De Leenheer, P., Hepp, M., and Sheth, A. (2008) COMBEK 2008 PC Co-chairs’ Message. OTM Workshops 2008, LNCS 5333, Springer, pp. 181-182
This year we held the first edition of the International Workshop on Community-centric evolution of knowledge-intensive systems (COMBEK). It was co-located with OnTheMove 2008 in Monterrey, Mexico.
COMBEK seeks to address the need for research that explores and embraces the novel, challenging but crucial issue of adapting knowledge resources to their user communities, and use them as key instrument in building knowledge-intensive internet systems. Through a deep understanding of the real-time, community-driven, evolution of shared knowledge structures and knowledge bases including ontologies, folksonomies, and/or shared conceptual models, a Web-based knowledge-intensive system can be made operationally relevant and sustainable over long periods of time.

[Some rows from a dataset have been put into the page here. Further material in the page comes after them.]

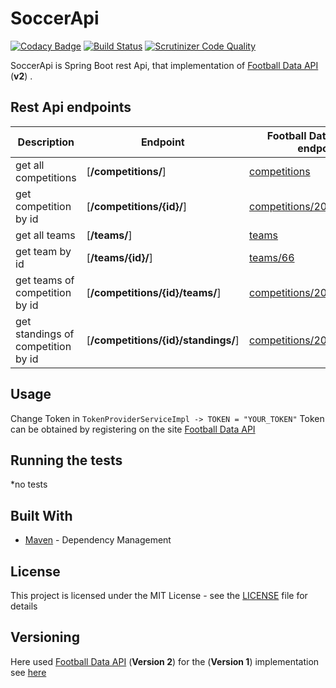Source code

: # SoccerApi

[![Codacy Badge](https://api.codacy.com/project/badge/Grade/b859e86d2b71448896bf710434d4b723)](https://app.codacy.com/app/vardanaivazian/SoccerApi?utm_source=github.com&utm_medium=referral&utm_content=vardanaivazian/SoccerApi&utm_campaign=badger)
[![Build Status](https://travis-ci.org/vardanaivazian/SoccerApi.svg?branch=master)](https://travis-ci.org/vardanaivazian/SoccerApi)
[![Scrutinizer Code Quality](https://scrutinizer-ci.com/g/vardanaivazian/SoccerApi/badges/quality-score.png?b=master)](https://scrutinizer-ci.com/g/vardanaivazian/SoccerApi/?branch=master)

SoccerApi is Spring Boot rest Api, that implementation of [Football Data API](https://www.football-data.org/ "Football Data API") (**v2**) .


## Rest Api endpoints

| Description | Endpoint | Football Data API(v2) endpoint |
| --- | --- | --- |
| get all competitions | [**/competitions/**] | [competitions](http://api.football-data.org/v2/competitions) |
| get competition by id | [**/competitions/{id}/**] | [competitions/2014](http://api.football-data.org/v2/competitions/2014/) |
| get all teams | [**/teams/**] | [teams](http://api.football-data.org/v2/teams/) |
| get team by id | [**/teams/{id}/**] | [teams/66](http://api.football-data.org/v2/teams/66/) |
| get teams of competition by id | [**/competitions/{id}/teams/**] | [competitions/2014/teams](http://api.football-data.org/v2/2014/teams/) |
| get standings of competition by id | [**/competitions/{id}/standings/**] | [competitions/2014/standings](http://api.football-data.org/v2/competitions/2014/standings/) |


## Usage

Change Token in `TokenProviderServiceImpl -> TOKEN = "YOUR_TOKEN"`
Token can be obtained by registering on the site [Football Data API](https://www.football-data.org/ "Football Data API")


## Running the tests

*no tests


## Built With

- [Maven](https://maven.apache.org/) - Dependency Management


## License

This project is licensed under the MIT License - see the [LICENSE](https://github.com/vardanaivazian/SoccerApi/blob/master/LICENSE) file for details


## Versioning

Here used [Football Data API](https://www.football-data.org/ "Football Data API") (**Version 2**)
for the (**Version 1**) implementation see [here](https://github.com/michaelruocco/football-data-api-client.git "Version 1 implementation") 

[link football-data]: https://www.football-data.org/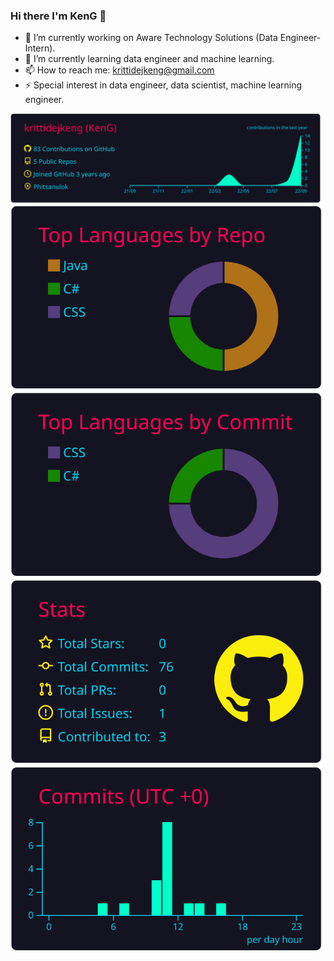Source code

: ### Hi there I'm KenG 👋

- 🔭 I’m currently working on Aware Technology Solutions (Data Engineer-Intern).
- 🌱 I’m currently learning data engineer and machine learning.
- 📫 How to reach me: krittidejkeng@gmail.com
- ⚡ Special interest in data engineer, data scientist, machine learning engineer.


[![](https://raw.githubusercontent.com/krittidejkeng/KrittidejKeng/master/profile-summary-card-output/2077/0-profile-details.svg)](https://github.com/vn7n24fzkq/github-profile-summary-cards)
[![](https://raw.githubusercontent.com/krittidejkeng/KrittidejKeng/master/profile-summary-card-output/2077/1-repos-per-language.svg)](https://github.com/vn7n24fzkq/github-profile-summary-cards) [![](https://raw.githubusercontent.com/krittidejkeng/KrittidejKeng/master/profile-summary-card-output/2077/2-most-commit-language.svg)](https://github.com/vn7n24fzkq/github-profile-summary-cards)
[![](https://raw.githubusercontent.com/krittidejkeng/KrittidejKeng/master/profile-summary-card-output/2077/3-stats.svg)](https://github.com/vn7n24fzkq/github-profile-summary-cards) [![](https://raw.githubusercontent.com/krittidejkeng/KrittidejKeng/master/profile-summary-card-output/2077/4-productive-time.svg)](https://github.com/vn7n24fzkq/github-profile-summary-cards)
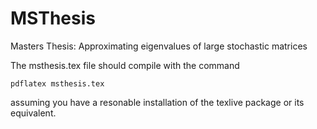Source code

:MSThesis
========

Masters Thesis: Approximating eigenvalues of large stochastic matrices

The msthesis.tex file should compile with the command 

    pdflatex msthesis.tex
    
assuming you have a resonable installation of the texlive package or its equivalent.

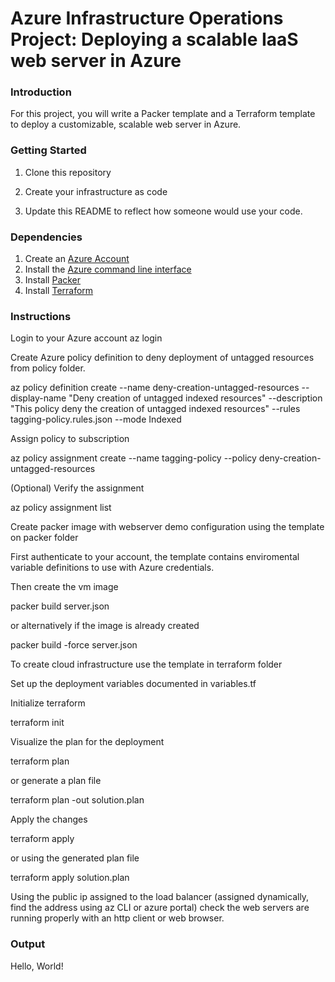 # Azure Infrastructure Operations Project: Deploying a scalable IaaS web server in Azure

### Introduction
For this project, you will write a Packer template and a Terraform template to deploy a customizable, scalable web server in Azure.

### Getting Started
1. Clone this repository

2. Create your infrastructure as code

3. Update this README to reflect how someone would use your code.

### Dependencies
1. Create an [Azure Account](https://portal.azure.com) 
2. Install the [Azure command line interface](https://docs.microsoft.com/en-us/cli/azure/install-azure-cli?view=azure-cli-latest)
3. Install [Packer](https://www.packer.io/downloads)
4. Install [Terraform](https://www.terraform.io/downloads.html)

### Instructions

Login to your Azure account
az login

Create Azure policy definition to deny deployment of untagged resources from policy folder.

az policy definition create --name deny-creation-untagged-resources --display-name "Deny creation of untagged indexed resources" --description "This policy deny the creation of untagged indexed resources" --rules tagging-policy.rules.json --mode Indexed

Assign policy to subscription

az policy assignment create --name tagging-policy --policy deny-creation-untagged-resources

(Optional) Verify the assignment

az policy assignment list

Create packer image with webserver demo configuration using the template on packer folder

First authenticate to your account, the template contains enviromental variable definitions to use with Azure credentials.

Then create the vm image

packer build server.json

or alternatively if the image is already created

packer build -force server.json

To create cloud infrastructure use the template in terraform folder

Set up the deployment variables documented in variables.tf

Initialize terraform

terraform init

Visualize the plan for the deployment

terraform plan

or generate a plan file

terraform plan -out solution.plan

Apply the changes

terraform apply

or using the generated plan file

terraform apply solution.plan

Using the public ip assigned to the load balancer (assigned dynamically, find the address using az CLI or azure portal) check the web servers are running properly with an http client or web browser.

### Output

Hello, World!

COMBEK’s primary value proposition is to accentuate the role of community. The expected outcome is to innovate the science of ontology engineering and to unlock the expected (and unavoidable) paradigm shift in knowledge-based and community-driven systems. Such a paradigm would affect knowledge sharing and communication across diverse communities in business, industry, and society. We are further convinced that being a part of the On The Move Federated Conferences will turn a spotlight on the scientific issues addressed in COMBEK, making them visible and attractive to practioners and industry.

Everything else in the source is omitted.